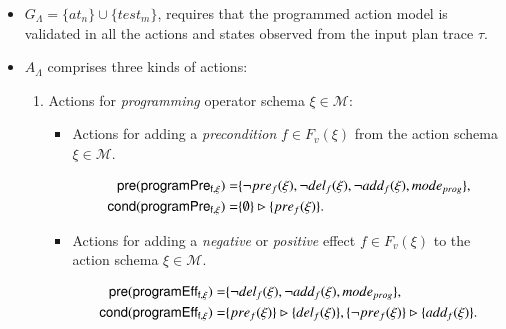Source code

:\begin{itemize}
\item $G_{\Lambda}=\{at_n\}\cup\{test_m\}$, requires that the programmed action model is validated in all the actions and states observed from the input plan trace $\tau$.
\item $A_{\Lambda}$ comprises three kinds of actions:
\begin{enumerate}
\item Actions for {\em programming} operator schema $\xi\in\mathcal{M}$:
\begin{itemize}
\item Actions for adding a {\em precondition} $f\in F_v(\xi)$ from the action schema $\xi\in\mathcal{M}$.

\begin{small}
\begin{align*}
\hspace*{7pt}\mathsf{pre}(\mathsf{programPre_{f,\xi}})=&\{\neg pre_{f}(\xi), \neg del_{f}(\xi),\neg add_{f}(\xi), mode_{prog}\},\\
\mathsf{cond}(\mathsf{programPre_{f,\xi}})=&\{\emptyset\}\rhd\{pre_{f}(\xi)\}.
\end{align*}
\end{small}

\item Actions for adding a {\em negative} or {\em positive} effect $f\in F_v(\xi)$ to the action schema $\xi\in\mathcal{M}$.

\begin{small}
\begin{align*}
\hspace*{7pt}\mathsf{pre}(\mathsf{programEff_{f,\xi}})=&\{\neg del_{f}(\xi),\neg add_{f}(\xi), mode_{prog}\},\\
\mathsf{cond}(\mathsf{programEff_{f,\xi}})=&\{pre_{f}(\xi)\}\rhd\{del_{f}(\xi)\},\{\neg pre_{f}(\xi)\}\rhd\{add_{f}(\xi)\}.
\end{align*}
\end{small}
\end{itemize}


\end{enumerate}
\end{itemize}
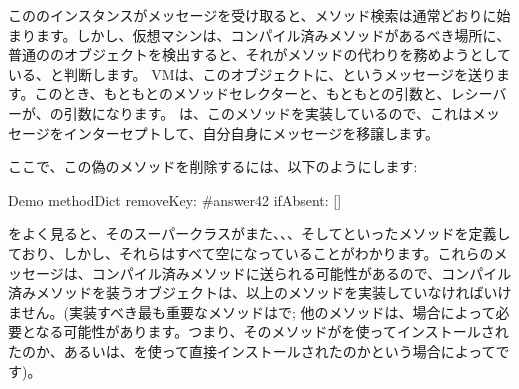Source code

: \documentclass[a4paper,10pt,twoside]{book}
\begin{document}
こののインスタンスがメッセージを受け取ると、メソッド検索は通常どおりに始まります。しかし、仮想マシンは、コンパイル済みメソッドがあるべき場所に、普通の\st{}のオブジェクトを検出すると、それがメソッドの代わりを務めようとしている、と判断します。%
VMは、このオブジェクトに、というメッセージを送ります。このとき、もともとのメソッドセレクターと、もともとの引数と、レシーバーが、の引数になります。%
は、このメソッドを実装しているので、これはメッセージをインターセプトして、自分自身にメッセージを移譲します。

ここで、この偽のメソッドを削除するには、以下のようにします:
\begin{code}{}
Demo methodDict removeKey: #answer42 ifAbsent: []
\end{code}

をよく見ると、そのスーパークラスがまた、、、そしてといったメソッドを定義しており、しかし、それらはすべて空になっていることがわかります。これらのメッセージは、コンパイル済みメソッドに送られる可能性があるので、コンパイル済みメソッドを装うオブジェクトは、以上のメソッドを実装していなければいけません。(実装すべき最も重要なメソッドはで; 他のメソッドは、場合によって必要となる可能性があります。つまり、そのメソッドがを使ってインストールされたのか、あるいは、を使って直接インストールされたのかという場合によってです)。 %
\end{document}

==

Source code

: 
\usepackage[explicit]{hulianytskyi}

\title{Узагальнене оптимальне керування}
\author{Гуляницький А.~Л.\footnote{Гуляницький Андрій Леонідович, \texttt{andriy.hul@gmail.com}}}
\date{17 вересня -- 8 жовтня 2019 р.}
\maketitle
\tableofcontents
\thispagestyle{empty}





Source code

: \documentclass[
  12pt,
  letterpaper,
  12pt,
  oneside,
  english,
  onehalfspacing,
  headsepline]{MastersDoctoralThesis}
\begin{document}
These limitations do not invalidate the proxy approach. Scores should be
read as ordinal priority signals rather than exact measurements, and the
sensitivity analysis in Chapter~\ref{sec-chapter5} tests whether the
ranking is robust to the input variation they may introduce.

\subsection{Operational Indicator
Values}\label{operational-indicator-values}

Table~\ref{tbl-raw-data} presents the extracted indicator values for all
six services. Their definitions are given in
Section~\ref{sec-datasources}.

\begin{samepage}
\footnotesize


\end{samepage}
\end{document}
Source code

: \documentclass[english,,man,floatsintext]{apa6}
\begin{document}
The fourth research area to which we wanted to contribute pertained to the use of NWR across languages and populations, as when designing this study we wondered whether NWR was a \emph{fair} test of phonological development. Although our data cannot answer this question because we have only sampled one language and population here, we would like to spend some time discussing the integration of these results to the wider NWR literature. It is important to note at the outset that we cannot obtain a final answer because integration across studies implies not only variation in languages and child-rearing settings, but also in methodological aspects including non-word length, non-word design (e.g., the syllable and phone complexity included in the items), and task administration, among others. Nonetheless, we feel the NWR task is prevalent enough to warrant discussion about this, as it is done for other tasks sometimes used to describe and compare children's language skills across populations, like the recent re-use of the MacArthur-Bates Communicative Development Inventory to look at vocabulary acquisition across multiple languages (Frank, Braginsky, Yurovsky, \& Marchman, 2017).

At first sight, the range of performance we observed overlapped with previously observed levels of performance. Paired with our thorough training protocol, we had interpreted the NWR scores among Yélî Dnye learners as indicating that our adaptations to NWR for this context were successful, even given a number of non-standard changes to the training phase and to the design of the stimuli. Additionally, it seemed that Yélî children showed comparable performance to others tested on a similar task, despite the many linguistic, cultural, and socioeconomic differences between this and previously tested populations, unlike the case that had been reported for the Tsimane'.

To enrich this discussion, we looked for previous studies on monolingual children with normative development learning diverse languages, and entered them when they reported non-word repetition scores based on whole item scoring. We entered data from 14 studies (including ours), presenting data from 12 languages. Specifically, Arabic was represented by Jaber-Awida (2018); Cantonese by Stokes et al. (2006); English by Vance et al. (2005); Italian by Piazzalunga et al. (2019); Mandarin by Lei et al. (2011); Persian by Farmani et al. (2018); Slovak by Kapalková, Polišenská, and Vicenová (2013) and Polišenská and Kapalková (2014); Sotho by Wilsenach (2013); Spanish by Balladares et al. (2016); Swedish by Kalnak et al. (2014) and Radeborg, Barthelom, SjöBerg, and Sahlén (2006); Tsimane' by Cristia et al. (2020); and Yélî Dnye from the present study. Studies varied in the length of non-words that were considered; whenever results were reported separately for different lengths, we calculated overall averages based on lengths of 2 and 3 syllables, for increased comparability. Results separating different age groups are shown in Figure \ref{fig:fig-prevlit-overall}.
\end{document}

EXERCISE BRIEF
Which lines of the records above contain the word "adding"? Copy each of them.

EXERCISE RESULT
\item Actions for adding a {\em precondition} $f\in F_v(\xi)$ from the action schema $\xi\in\mathcal{M}$.
\item Actions for adding a {\em negative} or {\em positive} effect $f\in F_v(\xi)$ to the action schema $\xi\in\mathcal{M}$.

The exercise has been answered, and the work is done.